CPU saving states, virtualization, HPC function for higher computing power and APMM, remember that the higher OC off.









Set NorthBridge









SATA settings





Further setting for USB and USB3.0 









Then we have a set of additional, external chips - eSATA, LAN, some USB3.0





Also setting ROG connect and post display






You can also deactivate the LED lighting 





MONITORING is a separate tab, the name suggests, it allows you to read temperature, voltage, speed ventioátorů and their regulation.









The temperature section you can also set individual temperature protection.





Fan speed control is nicely part for setting the fans. The fan can be controlled according to the connected jack as PWM or DC. Speed ​​can then be set several profiles or individually (and even more interesting then the software Fan Expert I/II). Just enter the lowest and highest temperature plus the fan speed.













Penultimate is the BOOT tab. There are quite a lot of added items. First set NumLock on boot. Sometimes it is useful.





POST Delay Time - Post time delay, the shorter, the faster boot. 





Fast boot - the main purpose of fast boot time is running Windows8, even with windows7 SSD and you will see quite a lightning start.





PS2 keyboard / mouse support - also an interesting item, you may have an active PS2 devices during fasting or up only in the operating system
DirectKey enabled - if it is in its default setting, pressing Directkey the PC off and then on to get to the BIOS. That you are indeed seen in the video. You do not have to press DEL etdy crazy and can come in handy during that know about a problem you need to solve through the BIOS and you're lazy grabber of a mouse or keyboard and the PC rebooted. Alternatively, you leave this problem for another day, and at least it will not forget ...
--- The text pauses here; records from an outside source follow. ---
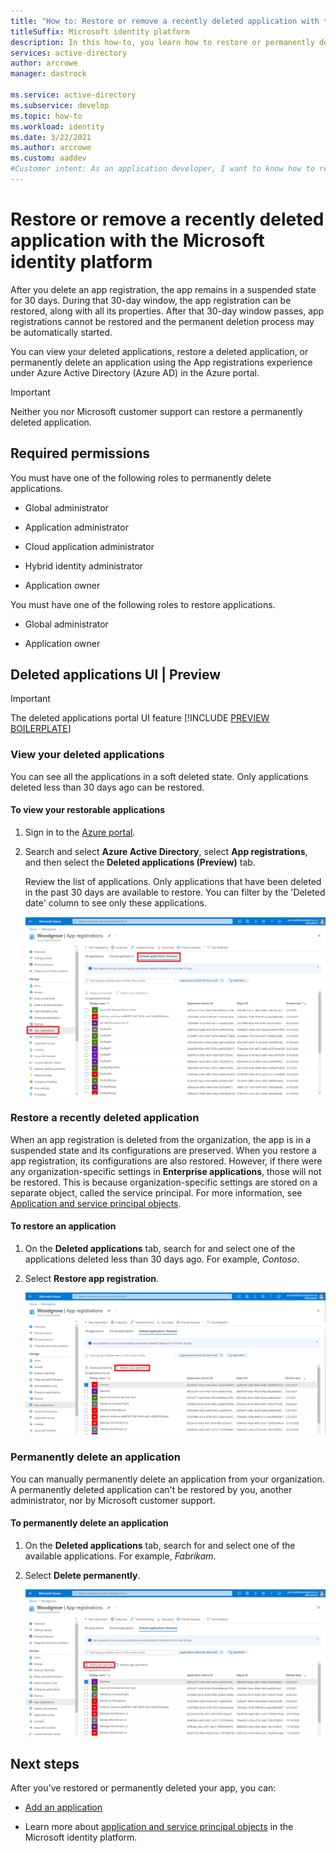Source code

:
```yaml
---
title: "How to: Restore or remove a recently deleted application with the Microsoft identity platform | Azure"
titleSuffix: Microsoft identity platform
description: In this how-to, you learn how to restore or permanently delete a recently deleted application registered with the Microsoft identity platform.
services: active-directory
author: arcrowe
manager: dastrock

ms.service: active-directory
ms.subservice: develop
ms.topic: how-to
ms.workload: identity
ms.date: 3/22/2021
ms.author: arcrowe
ms.custom: aaddev
#Customer intent: As an application developer, I want to know how to restore or permanently delete my recently deleted application from the Microsoft identity platform.
---
```


# Restore or remove a recently deleted application with the Microsoft identity platform
After you delete an app registration, the app remains in a suspended state for 30 days. During that 30-day window, the app registration can be restored, along with all its properties. After that 30-day window passes, app registrations cannot be restored and the permanent deletion process may be automatically started.

You can view your deleted applications, restore a deleted application, or permanently delete an application using the App registrations experience under Azure Active Directory (Azure AD) in the Azure portal.

>[!Important]
>Neither you nor Microsoft customer support can restore a permanently deleted application.

## Required permissions
You must have one of the following roles to permanently delete applications.

- Global administrator

- Application administrator

- Cloud application administrator

- Hybrid identity administrator

- Application owner

You must have one of the following roles to restore applications.

- Global administrator

- Application owner

## Deleted applications UI | Preview

> [!IMPORTANT]
> The deleted applications portal UI feature [!INCLUDE [PREVIEW BOILERPLATE](../../../includes/active-directory-develop-preview.md)]

### View your deleted applications
You can see all the applications in a soft deleted state.  Only applications deleted less than 30 days ago can be restored.

#### To view your restorable applications
1. Sign in to the [Azure portal](https://portal.azure.com/).

2. Search and select **Azure Active Directory**, select **App registrations**, and then select the **Deleted applications (Preview)** tab.

    Review the list of applications. Only applications that have been deleted in the past 30 days are available to restore. You can filter by the 'Deleted date' column to see only these applications.

    ![App registrations - Deleted applications tab](media/quickstart-restore-app/app-reg-deleted-applications.png)

### Restore a recently deleted application

When an app registration is deleted from the organization, the app is in a suspended state and its configurations are preserved. When you restore a app registration, its configurations are also restored.  However, if there were any organization-specific settings in **Enterprise applications**, those will not be restored.  This is because organization-specific settings are stored on a separate object, called the service principal.  For more information, see [Application and service principal objects](app-objects-and-service-principals.md). 


#### To restore an application
1. On the **Deleted applications** tab, search for and select one of the applications deleted less than 30 days ago. For example, _Contoso_.

2. Select **Restore app registration**.

    ![App registrations - Deleted applications tab, with Restore app registration option highlighted](media/quickstart-restore-app/app-reg-restore-app.png)

### Permanently delete an application
You can manually permanently delete an application from your organization. A permanently deleted application can't be restored by you, another administrator, nor by Microsoft customer support.

#### To permanently delete an application

1. On the **Deleted applications** tab, search for and select one of the available applications. For example, _Fabrikam_.

2. Select **Delete permanently**.

    ![App registrations - Deleted applications tab, with Delete permanently option highlighted](media/quickstart-restore-app/app-reg-permanently-delete-app.png)

## Next steps
After you've restored or permanently deleted your app, you can:

- [Add an application](quickstart-register-app.md)

- Learn more about [application and service principal objects](app-objects-and-service-principals.md) in the Microsoft identity platform.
Security boot parameters - also useable for more Win8 and data security and authenticity of the operating system, installed software. Advantage or disadvantage -)? If you set Win8 UEFI, it is a "problem" for many of you in the world .









The last tab is a TOOL, it contains information about SPD memory based flash EZ Flash 2, saving options OC profiles and profile under the button GO Button.













V.BUNDLED SOFTWARE

The alpha and omega of software AI Suite II. That in itself has several subsections and useful featur, list them gradually encapsulated:

Turbo-V Evo: software for debugging and stepping of the processor. Voltage can be set for different subparts of the processor, memory





Digi + power control: phase control settings and everything associated with it, not only for the CPU, but also for the DRAM













EPU: setting saving methods that do not relate directly to the p-state of the processor. However, I do not recommend the use for OC!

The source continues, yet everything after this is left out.